Here’s former party leader Lord Steel’s frank assessment:
“The truth is we had no option but to go into coalition with the Tories. Now we’ve got to make damn sure it works.” Lord Steel, 72, warned that “when the cuts start to bite” the party should brace itself for a rough ride – and he urged Nick Clegg to draw up an “exit strategy” before the election.
“The great paradox about the coalition is that the public seem to like it more than the party members,” he said. “We hope at some point we will be rewarded by a recovery in opinion polls, though at the moment there is no sign of it.”

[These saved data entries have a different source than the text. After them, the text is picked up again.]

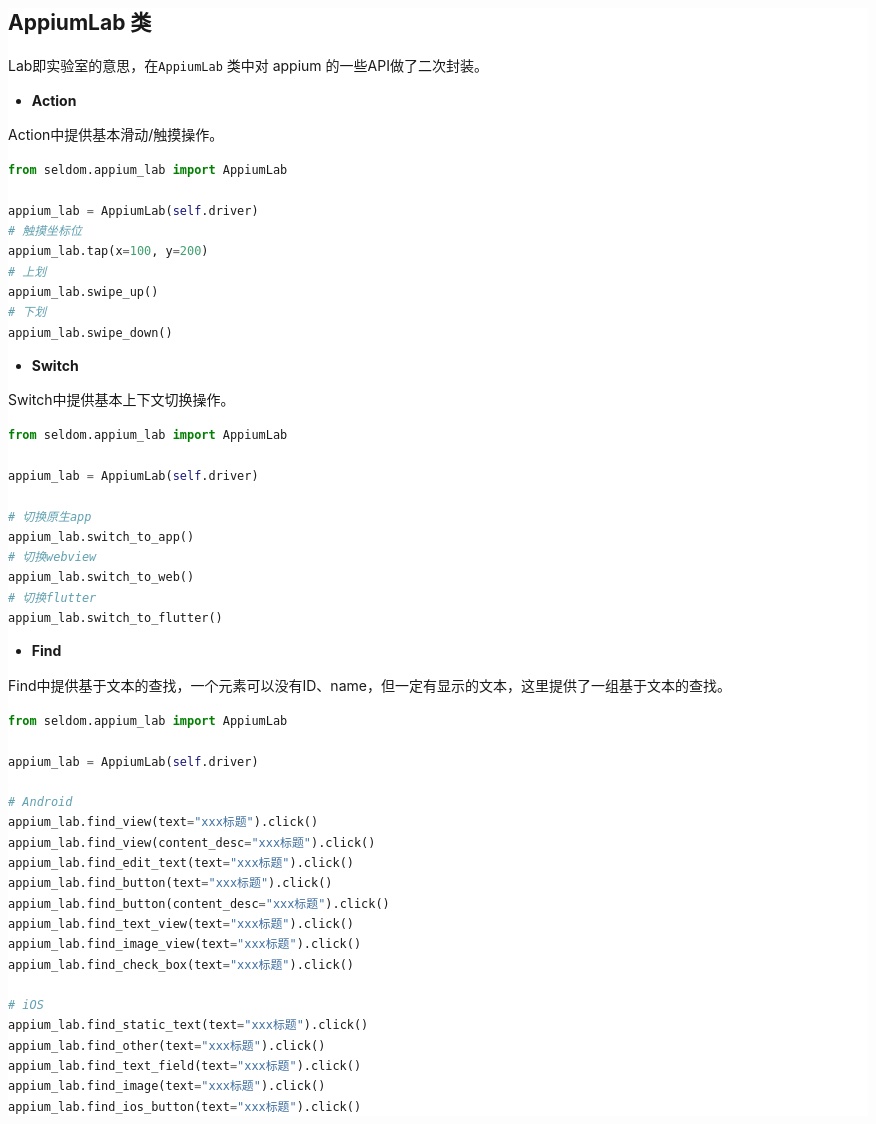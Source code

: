 ## AppiumLab 类

Lab即实验室的意思，在`AppiumLab` 类中对 appium 的一些API做了二次封装。


* __Action__

Action中提供基本滑动/触摸操作。

```py
from seldom.appium_lab import AppiumLab

appium_lab = AppiumLab(self.driver)
# 触摸坐标位
appium_lab.tap(x=100, y=200)
# 上划
appium_lab.swipe_up()
# 下划
appium_lab.swipe_down()
```

* __Switch__

Switch中提供基本上下文切换操作。
```python
from seldom.appium_lab import AppiumLab

appium_lab = AppiumLab(self.driver)

# 切换原生app
appium_lab.switch_to_app()
# 切换webview
appium_lab.switch_to_web()
# 切换flutter
appium_lab.switch_to_flutter()
```

*  __Find__

Find中提供基于文本的查找，一个元素可以没有ID、name，但一定有显示的文本，这里提供了一组基于文本的查找。
```python
from seldom.appium_lab import AppiumLab

appium_lab = AppiumLab(self.driver)

# Android
appium_lab.find_view(text="xxx标题").click()
appium_lab.find_view(content_desc="xxx标题").click()
appium_lab.find_edit_text(text="xxx标题").click()
appium_lab.find_button(text="xxx标题").click()
appium_lab.find_button(content_desc="xxx标题").click()
appium_lab.find_text_view(text="xxx标题").click()
appium_lab.find_image_view(text="xxx标题").click()
appium_lab.find_check_box(text="xxx标题").click()

# iOS
appium_lab.find_static_text(text="xxx标题").click()
appium_lab.find_other(text="xxx标题").click()
appium_lab.find_text_field(text="xxx标题").click()
appium_lab.find_image(text="xxx标题").click()
appium_lab.find_ios_button(text="xxx标题").click()
```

“Simon Slater, who was this year re-elected to Shirley West, Solihull, jumped ship to join Labour yesterday, ahead of the opening of Liberal Democrat Conference in Liverpool today.” Ironically, Solihull Council is run by a Lib Dem / Labour coalition.

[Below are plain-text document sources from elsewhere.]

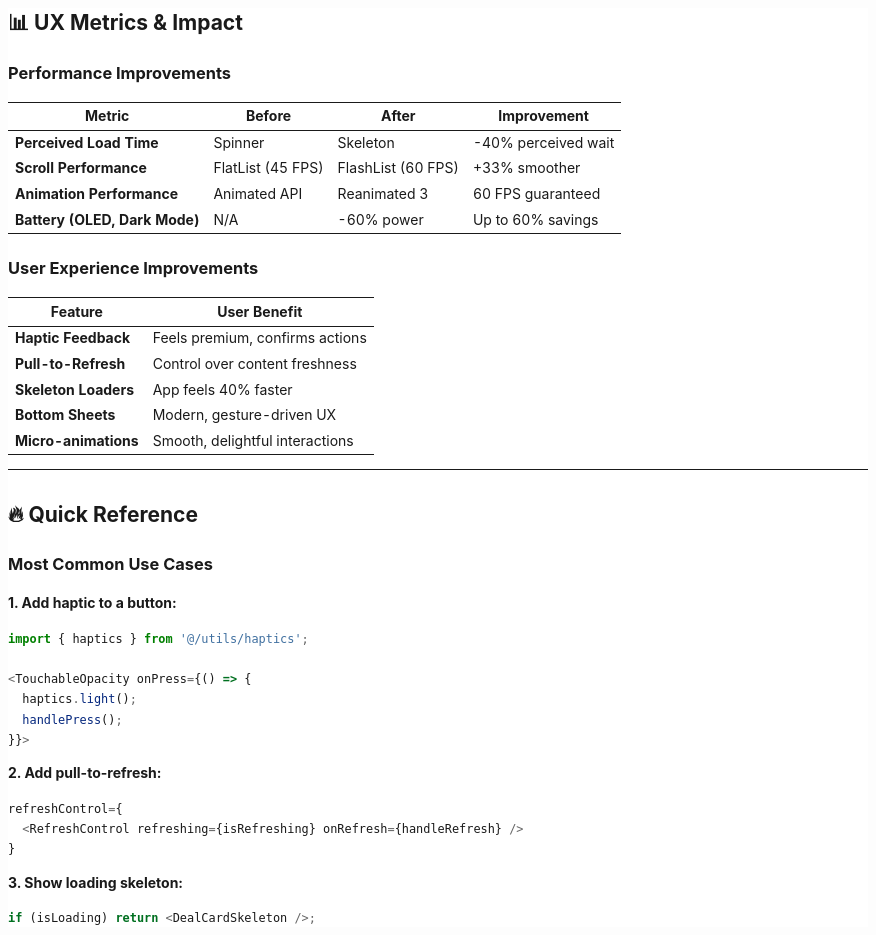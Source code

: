 
## 📊 UX Metrics & Impact

### Performance Improvements

| Metric | Before | After | Improvement |
|--------|--------|-------|-------------|
| **Perceived Load Time** | Spinner | Skeleton | -40% perceived wait |
| **Scroll Performance** | FlatList (45 FPS) | FlashList (60 FPS) | +33% smoother |
| **Animation Performance** | Animated API | Reanimated 3 | 60 FPS guaranteed |
| **Battery (OLED, Dark Mode)** | N/A | -60% power | Up to 60% savings |

### User Experience Improvements

| Feature | User Benefit |
|---------|-------------|
| **Haptic Feedback** | Feels premium, confirms actions |
| **Pull-to-Refresh** | Control over content freshness |
| **Skeleton Loaders** | App feels 40% faster |
| **Bottom Sheets** | Modern, gesture-driven UX |
| **Micro-animations** | Smooth, delightful interactions |

---

## 🔥 Quick Reference

### Most Common Use Cases

**1. Add haptic to a button:**
```typescript
import { haptics } from '@/utils/haptics';

<TouchableOpacity onPress={() => {
  haptics.light();
  handlePress();
}}>
```

**2. Add pull-to-refresh:**
```typescript
refreshControl={
  <RefreshControl refreshing={isRefreshing} onRefresh={handleRefresh} />
}
```

**3. Show loading skeleton:**
```typescript
if (isLoading) return <DealCardSkeleton />;
```
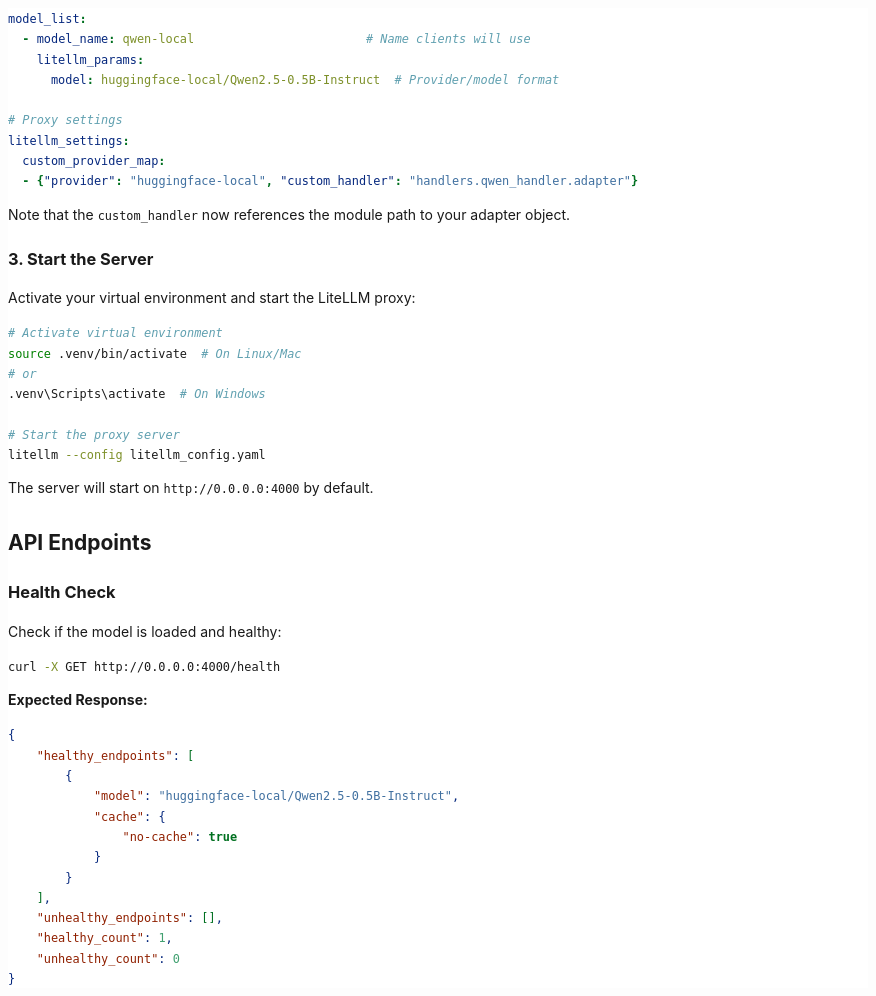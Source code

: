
 ```yaml
model_list:
  - model_name: qwen-local                        # Name clients will use
    litellm_params:
      model: huggingface-local/Qwen2.5-0.5B-Instruct  # Provider/model format

# Proxy settings
litellm_settings:
  custom_provider_map:
  - {"provider": "huggingface-local", "custom_handler": "handlers.qwen_handler.adapter"}
```

Note that the `custom_handler` now references the module path to your adapter object.

### 3. Start the Server

Activate your virtual environment and start the LiteLLM proxy:

```bash
# Activate virtual environment
source .venv/bin/activate  # On Linux/Mac
# or
.venv\Scripts\activate  # On Windows

# Start the proxy server
litellm --config litellm_config.yaml
```

The server will start on `http://0.0.0.0:4000` by default.

## API Endpoints

### Health Check

Check if the model is loaded and healthy:

```bash
curl -X GET http://0.0.0.0:4000/health
```

**Expected Response:**
```json
{
    "healthy_endpoints": [
        {
            "model": "huggingface-local/Qwen2.5-0.5B-Instruct",
            "cache": {
                "no-cache": true
            }
        }
    ],
    "unhealthy_endpoints": [],
    "healthy_count": 1,
    "unhealthy_count": 0
}
```
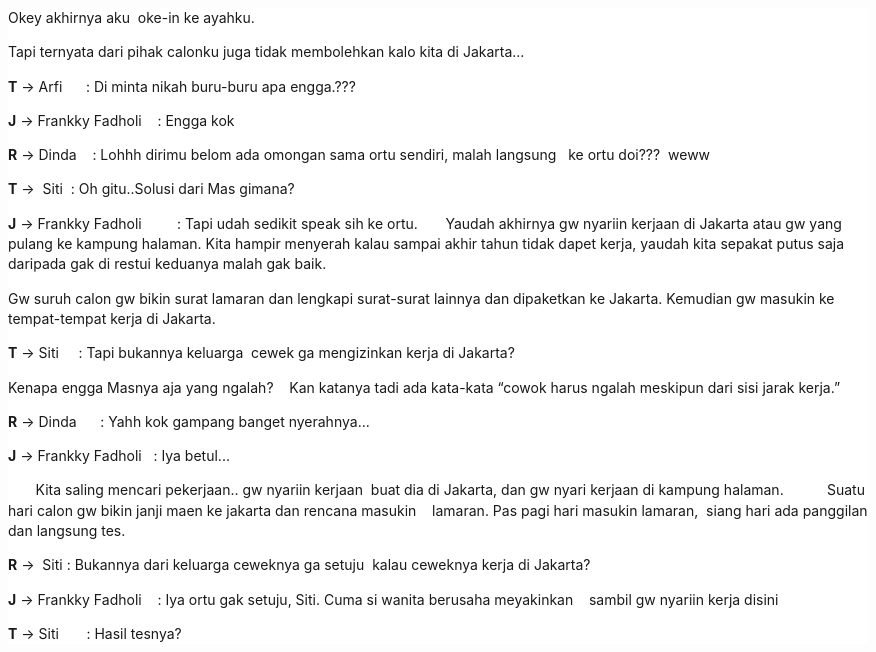 Okey akhirnya aku  oke-in ke ayahku.

Tapi ternyata dari pihak calonku
juga tidak membolehkan kalo kita di Jakarta...      

 

**T** -> Arfi       :
Di minta nikah buru-buru apa engga.???      

**J** -> Frankky Fadholi    : Engga
kok      

**R** -> Dinda 
  : Lohhh dirimu belom ada omongan sama
ortu sendiri, malah langsung   ke
ortu doi???  weww      

**T** ->  Siti  : Oh
gitu..Solusi dari Mas gimana?      

**J** -> Frankky Fadholi        
: Tapi udah sedikit speak sih ke ortu.      
Yaudah akhirnya gw nyariin kerjaan di Jakarta atau gw yang pulang ke kampung halaman.
Kita hampir menyerah kalau sampai akhir tahun tidak dapet kerja, yaudah kita
sepakat putus saja daripada gak di restui keduanya malah gak baik.

Gw suruh calon gw bikin surat lamaran dan lengkapi surat-surat lainnya dan dipaketkan ke Jakarta. Kemudian gw masukin ke tempat-tempat kerja di Jakarta. 

**T** -> Siti    
: Tapi bukannya keluarga  cewek ga mengizinkan kerja di Jakarta?      

Kenapa
engga Masnya aja yang ngalah?    
Kan katanya tadi ada kata-kata “cowok harus ngalah meskipun dari sisi
jarak kerja.”      

**R** -> Dinda     
: Yahh kok gampang banget nyerahnya...      

**J** -> Frankky Fadholi  
: Iya betul...

       
Kita saling mencari pekerjaan.. gw nyariin kerjaan  buat dia di Jakarta, dan gw nyari kerjaan di kampung halaman.    
       
Suatu hari calon gw bikin janji maen ke jakarta dan rencana masukin    lamaran. Pas pagi hari masukin lamaran,  siang hari ada panggilan dan langsung tes.    

**R** ->  Siti : Bukannya
dari keluarga ceweknya ga setuju  kalau
ceweknya kerja di Jakarta?   

**J** -> Frankky Fadholi   
: Iya ortu gak setuju, Siti. Cuma si wanita berusaha meyakinkan    sambil gw nyariin kerja disini

**T** -> Siti       : Hasil tesnya?      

All together now, ahhhh. The Brokeback Coalition of Messrs Clegg and Cameron get to grips with constructing an Ikea cot for Baby Florence. Another story to help woo working mums to the Lib Dems?

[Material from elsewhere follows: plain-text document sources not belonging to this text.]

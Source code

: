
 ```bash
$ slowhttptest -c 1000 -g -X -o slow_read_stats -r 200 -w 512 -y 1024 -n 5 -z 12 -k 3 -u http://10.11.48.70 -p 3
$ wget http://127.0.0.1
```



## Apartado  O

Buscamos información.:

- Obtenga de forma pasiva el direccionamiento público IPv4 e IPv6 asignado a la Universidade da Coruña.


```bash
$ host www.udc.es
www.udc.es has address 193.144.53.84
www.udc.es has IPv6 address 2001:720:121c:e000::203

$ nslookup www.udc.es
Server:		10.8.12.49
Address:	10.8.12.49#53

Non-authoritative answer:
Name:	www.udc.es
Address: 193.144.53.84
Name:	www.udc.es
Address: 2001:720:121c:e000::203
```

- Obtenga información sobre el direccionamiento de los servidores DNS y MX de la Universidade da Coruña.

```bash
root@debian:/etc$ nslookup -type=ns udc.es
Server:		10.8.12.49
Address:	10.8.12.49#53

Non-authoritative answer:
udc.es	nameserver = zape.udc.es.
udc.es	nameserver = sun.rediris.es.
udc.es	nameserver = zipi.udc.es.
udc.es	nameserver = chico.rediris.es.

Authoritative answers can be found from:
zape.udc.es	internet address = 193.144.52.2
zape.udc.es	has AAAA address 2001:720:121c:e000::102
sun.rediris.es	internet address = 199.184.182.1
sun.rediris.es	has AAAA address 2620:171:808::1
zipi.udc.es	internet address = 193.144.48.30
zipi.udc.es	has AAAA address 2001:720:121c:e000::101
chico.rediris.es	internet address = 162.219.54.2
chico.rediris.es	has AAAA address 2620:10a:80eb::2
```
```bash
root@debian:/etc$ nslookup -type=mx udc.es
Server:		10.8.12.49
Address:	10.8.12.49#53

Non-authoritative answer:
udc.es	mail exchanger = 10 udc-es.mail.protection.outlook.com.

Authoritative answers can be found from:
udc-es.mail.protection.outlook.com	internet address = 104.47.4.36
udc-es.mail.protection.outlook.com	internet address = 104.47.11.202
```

Let us know of any stories we’ve missed in the comments thread below…
10 Comments
Matthew d’Ancona’s question – “what if it succeeds?” – is food for thought.
So you recon your support base is working mums ??????? I (bieng ordinary and therefore scum in the eyes of the coalition)I know a lot of (real as in not middle class) working mums as they are all worried sick about their husbands and their own job and earning prospects,their childrens schools and future housing and employment prospects.Badly let down by labour they now see the job bieng finished in grand style by you and your new masters.And you think they are your new supporters?????????.Perhaps you should hurry and take the vote away from the non semi detached cos sad to report maney good people are through bitterness and batrayl turning to the BNP so well done you.
‘What if it succeeds?’ and other dreamy thoughts?
As Danny Alexander makes clear ‘We did in 13 weeks what Labour didn’t do in 13 years’ Yes! completely!
Ah well, as a “leftie” who can’t stand the authoritarian labour party, looks like there’s no home for me….
Um, Working Mums, you remember how well Nick went over on Mumsnet before the election, how much support he won then, over there we where enthusiastically behind him back then.
He returned the other day we where slightly less enthusiastic, Mumsnet 16th September discussion less entusaistic to the point where he actualy sigened off with “P.S. I’m not a Tory!” I guess just so we know, most seemed to think that if it walks like a duck and swims like a duck and quacks like a duck, I call that bird a duck, even if it say’s it’s not a duck.
So if it’s working Mums who we hopes to get the votes from when he’s dumped the left of the party then he’s very much out of luck.
There were a fair number of Labour members in the Mumsnet webchat, Amy, though, weren’t there! not that there weren’t some genuine concerns and (ex)-Lib Dem voters, but it was pretty tribal.
Valeriet thats right you keep blaming it on tribalism if it makes you feel better meanwhile look at the variety of groups and people slagging you off outside your conference.
Thanks Stephen, for providing all those links.
Some very interesting articles. It’s interesting that, despite the hostility of much of the coverage we’ve had over the last couple of months, most of those articles acknowledge that the party was right to form the coalition, despite all the painful compromises and worrying risks that it entails.
Or put it succinctly we will abandon the radical centre and return to the slushy middle. No hope, no inspiration, just lots of moderation and when it comes down to it we are no more on the side of the poor than the side of the rich. We’ll abandon the Urban and the North and fight the good fight in the suburbs and the countryside. We’ll abandon Sarah Teather, Lynne Featherstone and Jo Swinson, all for the sake of moderation.
Yet another chooses the bnp, I really regret every vote they get.